BLM Whistleblower was Answer to Prayers

This only came to light because one of the Bundy’s attorneys got a letter from a whistleblower. Had this not happened, four guys would have received long prison terms based on blatant fraud. The sad part of the story is that the prosecutors and every federal agent involved in this will skate where, in a just world, they should be liable for the same prison sentence they would have given the defendants. The BLM Whistleblower, Larry Wooten, sent a memo to Andrew Goldsmith, Assistant Deputy Attorney General. You can read his memo at this link.

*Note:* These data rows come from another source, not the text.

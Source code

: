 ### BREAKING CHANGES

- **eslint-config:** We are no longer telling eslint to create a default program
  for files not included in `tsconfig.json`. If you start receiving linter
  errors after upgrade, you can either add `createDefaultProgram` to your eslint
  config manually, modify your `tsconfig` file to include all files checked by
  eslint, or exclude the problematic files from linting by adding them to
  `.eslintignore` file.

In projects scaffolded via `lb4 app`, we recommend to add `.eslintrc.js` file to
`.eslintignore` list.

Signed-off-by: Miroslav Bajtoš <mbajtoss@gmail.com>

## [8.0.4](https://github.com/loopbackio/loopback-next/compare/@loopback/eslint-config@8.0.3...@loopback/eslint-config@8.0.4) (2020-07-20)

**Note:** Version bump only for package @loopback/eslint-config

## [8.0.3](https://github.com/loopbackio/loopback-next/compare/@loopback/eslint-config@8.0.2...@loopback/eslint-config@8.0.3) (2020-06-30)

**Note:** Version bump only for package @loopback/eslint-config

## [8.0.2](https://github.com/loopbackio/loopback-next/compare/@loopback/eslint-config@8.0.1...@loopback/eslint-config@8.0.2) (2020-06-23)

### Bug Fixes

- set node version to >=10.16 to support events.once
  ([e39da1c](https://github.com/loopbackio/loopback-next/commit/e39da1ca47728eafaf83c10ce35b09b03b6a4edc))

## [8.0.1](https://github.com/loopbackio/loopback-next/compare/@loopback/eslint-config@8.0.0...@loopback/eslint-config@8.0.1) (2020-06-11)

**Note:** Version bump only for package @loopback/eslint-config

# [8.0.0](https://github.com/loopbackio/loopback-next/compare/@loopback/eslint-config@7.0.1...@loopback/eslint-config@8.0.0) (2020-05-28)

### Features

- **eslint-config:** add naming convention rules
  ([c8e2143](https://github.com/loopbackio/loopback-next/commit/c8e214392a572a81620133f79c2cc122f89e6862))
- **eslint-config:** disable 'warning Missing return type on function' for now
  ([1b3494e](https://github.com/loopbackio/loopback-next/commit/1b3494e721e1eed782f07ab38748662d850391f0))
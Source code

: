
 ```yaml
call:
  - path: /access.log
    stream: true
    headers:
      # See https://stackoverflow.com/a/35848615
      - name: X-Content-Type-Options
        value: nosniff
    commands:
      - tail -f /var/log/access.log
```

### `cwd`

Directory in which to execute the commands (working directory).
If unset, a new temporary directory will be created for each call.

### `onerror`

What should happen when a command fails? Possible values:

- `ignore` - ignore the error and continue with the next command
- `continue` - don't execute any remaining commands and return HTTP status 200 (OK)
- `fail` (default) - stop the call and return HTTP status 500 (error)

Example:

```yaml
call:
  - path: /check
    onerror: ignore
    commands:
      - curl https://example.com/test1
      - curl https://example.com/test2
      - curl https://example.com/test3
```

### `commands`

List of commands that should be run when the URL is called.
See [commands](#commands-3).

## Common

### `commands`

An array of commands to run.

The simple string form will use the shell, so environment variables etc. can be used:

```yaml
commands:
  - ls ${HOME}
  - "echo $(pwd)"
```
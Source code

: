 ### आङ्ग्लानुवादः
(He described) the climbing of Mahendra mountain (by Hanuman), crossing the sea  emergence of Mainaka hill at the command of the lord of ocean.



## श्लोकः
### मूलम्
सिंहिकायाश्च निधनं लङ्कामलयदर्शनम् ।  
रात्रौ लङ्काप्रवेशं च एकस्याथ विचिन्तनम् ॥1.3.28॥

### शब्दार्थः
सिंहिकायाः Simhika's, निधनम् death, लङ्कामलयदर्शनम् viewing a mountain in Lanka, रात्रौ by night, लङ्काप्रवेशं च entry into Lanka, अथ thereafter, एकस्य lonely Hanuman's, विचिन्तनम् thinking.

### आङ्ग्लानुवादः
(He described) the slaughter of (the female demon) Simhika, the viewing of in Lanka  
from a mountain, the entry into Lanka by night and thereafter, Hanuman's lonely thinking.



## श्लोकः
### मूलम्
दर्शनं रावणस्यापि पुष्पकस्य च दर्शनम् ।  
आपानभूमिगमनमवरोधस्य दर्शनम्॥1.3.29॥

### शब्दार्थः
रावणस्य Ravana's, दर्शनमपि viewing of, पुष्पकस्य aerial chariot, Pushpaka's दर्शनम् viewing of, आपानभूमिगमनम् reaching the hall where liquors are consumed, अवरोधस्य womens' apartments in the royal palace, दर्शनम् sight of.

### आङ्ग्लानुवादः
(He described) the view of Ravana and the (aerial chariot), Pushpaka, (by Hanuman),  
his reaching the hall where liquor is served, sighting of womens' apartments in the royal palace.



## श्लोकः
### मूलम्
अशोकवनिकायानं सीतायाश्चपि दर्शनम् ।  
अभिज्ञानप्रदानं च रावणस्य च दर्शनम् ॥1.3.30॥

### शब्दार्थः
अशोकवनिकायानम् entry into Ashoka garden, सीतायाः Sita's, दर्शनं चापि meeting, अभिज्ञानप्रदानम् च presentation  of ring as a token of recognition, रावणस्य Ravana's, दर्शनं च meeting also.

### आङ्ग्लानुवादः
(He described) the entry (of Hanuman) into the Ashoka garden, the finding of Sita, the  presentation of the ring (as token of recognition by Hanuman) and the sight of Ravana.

The documents were sent to several others in order to make sure the claims outlined within would make it to the public domain so they might know the truth about government tactics and behavior and the absolute demonic power of, now defunct Agent In Charge, Dan Love.  It also shows the culture of corruption within our government experienced by individuals throughout this nation.  Special Agent Wooten, upon discovering this misconduct, promptly reported them to his supervisor at the BLM, but found that his supervisor was already aware of the issues and also participated or instigated them himself.  Wooten urged his supervisor to stop the misconduct or he would further report the issues to “hire-ups”.  Wooten tells how, as the investigation went on in “investigating” the Cliven Bundy and concocting plans of steeling his land and his cattle, “the more extremely unprofessional, familiar, racy, vulgar and biassed and inappropriate it became”, which included disrespectful comments, name calling, sexually inappropriate language, profanity and body shaming.

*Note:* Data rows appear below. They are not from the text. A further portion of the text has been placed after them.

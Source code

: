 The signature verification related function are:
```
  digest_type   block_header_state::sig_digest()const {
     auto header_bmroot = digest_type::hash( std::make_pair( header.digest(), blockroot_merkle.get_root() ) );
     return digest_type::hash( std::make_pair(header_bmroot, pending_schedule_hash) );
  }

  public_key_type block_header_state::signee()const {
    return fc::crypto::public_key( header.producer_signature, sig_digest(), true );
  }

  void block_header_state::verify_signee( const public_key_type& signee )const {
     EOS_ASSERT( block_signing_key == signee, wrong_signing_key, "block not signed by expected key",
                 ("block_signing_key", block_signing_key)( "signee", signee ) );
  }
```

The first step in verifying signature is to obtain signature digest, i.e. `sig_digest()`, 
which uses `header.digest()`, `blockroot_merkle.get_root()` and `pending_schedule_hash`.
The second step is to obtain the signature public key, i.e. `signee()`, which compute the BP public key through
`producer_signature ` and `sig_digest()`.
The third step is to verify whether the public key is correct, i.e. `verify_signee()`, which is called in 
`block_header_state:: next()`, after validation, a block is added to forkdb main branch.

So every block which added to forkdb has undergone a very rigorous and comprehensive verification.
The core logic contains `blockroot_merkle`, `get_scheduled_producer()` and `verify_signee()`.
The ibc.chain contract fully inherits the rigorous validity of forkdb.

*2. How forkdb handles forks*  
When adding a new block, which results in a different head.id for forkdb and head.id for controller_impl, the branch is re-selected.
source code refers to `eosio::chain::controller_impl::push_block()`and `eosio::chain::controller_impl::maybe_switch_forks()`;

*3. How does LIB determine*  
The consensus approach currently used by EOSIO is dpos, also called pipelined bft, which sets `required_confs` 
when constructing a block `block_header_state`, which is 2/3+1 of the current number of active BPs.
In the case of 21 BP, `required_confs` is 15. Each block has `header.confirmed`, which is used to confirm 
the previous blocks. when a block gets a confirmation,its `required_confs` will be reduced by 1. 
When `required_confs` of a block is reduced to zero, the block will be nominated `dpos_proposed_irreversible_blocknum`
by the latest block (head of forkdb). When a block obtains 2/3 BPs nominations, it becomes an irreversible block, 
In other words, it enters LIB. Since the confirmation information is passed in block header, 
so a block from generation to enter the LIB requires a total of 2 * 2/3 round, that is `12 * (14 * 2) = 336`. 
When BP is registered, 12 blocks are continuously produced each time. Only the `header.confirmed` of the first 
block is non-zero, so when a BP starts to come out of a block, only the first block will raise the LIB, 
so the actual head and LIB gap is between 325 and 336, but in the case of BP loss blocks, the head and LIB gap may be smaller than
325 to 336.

“The behavior of U.S. government officials in the case was so outlandish and potentially even criminal that Congress and the Trump administration must investigate, lawmakers said. “All of these violations warrant an investigation by Congress, the Trump administration, and Interior Secretary Ryan Zinke,” Washington State Representative Matt Shea, a liberty-minded Republican leader who has actively followed the case, told The New American. “These people should all be fired, if this is all borne out by the investigation, but some of these players need to be prosecuted. Special Agent Wooten alleges that the Department of Justice prosecutor knew about this, and took a ‘don’t ask don’t tell’ approach to withholding exculpatory evidence. This may expand not just into an investigation of the prosecutor, but potentially even charges against them…”

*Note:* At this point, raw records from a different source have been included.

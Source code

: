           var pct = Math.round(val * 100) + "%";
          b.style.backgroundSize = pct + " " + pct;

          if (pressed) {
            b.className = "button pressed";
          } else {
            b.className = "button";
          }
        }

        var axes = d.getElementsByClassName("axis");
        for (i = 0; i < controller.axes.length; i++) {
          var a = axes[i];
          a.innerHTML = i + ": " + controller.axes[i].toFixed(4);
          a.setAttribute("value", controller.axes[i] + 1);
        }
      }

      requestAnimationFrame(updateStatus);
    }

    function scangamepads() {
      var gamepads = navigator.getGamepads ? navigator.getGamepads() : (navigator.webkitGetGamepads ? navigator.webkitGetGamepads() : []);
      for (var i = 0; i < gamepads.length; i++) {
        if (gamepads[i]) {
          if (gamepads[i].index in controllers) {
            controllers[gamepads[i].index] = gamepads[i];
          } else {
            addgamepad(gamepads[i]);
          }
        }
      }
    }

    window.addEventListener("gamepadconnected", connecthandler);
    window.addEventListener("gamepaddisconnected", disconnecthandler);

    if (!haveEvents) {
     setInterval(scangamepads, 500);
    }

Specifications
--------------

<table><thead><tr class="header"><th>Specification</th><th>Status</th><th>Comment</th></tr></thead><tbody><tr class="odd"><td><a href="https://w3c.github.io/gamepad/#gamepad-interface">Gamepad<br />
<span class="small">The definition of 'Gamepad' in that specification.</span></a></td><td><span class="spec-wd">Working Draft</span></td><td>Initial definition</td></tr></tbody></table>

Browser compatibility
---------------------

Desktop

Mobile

Wooten said he was told by BLM law-enforcement supervisors that BLM boss Dan Love (shown), who was a key figure in the Bunkerville showdown between the BLM and the Bundy family, had a “Kill Book.” He kept this as a “trophy” to commemorate his role in the death of various victims, Wooten said. Love, who also was accused of sending photos of his own feces and his girlfriend’s genitalia to co-workers, “in essence bragged about getting three individuals in Utah to commit suicide,” Wooten’s memo said. The out-of-control bureaucrat apparently bragged about removing evidence, as well as his ability to quash investigations into his wildly inappropriate behavior. He would tell others that “he is untouchable,” while urging his co-workers not to cooperate with investigations into his harassment, abuse, and even potential criminal activity.

Daniel Love is currently under investigation for another matter: stealing exculpatory evidence from a crime, according to the Las Vegas Sun. He is accused of taking expensive stones that were supposed to be evidence, and “handing them out like candy” to his friends.